# DATA SHOWN:
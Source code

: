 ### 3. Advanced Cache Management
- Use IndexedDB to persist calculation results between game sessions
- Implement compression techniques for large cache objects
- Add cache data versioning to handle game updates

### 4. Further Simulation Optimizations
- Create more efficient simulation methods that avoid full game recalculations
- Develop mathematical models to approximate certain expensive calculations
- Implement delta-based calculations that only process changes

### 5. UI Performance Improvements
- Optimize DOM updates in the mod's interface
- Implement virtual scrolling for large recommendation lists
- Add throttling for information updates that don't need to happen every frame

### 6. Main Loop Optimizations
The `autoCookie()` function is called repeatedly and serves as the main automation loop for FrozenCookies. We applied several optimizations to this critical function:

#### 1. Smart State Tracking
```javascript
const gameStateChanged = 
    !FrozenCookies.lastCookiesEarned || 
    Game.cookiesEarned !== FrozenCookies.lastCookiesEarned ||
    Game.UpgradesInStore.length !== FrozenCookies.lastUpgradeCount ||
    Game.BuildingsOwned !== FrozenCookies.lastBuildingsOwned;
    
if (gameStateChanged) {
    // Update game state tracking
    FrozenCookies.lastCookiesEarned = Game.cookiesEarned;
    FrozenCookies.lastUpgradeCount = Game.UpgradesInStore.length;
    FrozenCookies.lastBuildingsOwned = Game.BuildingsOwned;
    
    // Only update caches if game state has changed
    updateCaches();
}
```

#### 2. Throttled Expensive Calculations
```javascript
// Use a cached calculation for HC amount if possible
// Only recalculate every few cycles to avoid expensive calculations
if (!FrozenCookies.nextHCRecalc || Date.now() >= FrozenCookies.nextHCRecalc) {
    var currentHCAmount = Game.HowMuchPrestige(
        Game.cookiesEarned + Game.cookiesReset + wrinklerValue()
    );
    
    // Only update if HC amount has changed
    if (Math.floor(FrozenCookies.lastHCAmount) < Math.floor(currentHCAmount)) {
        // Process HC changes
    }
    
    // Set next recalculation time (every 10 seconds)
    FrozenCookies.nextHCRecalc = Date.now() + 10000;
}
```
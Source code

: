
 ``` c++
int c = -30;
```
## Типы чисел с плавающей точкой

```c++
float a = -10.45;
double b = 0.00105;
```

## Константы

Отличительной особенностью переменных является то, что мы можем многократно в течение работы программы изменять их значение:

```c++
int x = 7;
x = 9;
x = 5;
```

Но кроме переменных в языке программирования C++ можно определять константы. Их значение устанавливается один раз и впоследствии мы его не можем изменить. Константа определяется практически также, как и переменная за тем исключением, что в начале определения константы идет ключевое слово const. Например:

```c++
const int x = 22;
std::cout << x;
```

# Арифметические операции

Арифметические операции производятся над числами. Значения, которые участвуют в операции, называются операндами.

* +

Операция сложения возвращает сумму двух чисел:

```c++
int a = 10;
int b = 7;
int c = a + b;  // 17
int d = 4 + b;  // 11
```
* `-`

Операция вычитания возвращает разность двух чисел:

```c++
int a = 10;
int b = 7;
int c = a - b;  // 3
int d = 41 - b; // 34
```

# EXERCISE PROMPT:
Tally every line in the listing that holds "changes" and answer with the total only.

# EXERCISE RESULT:
2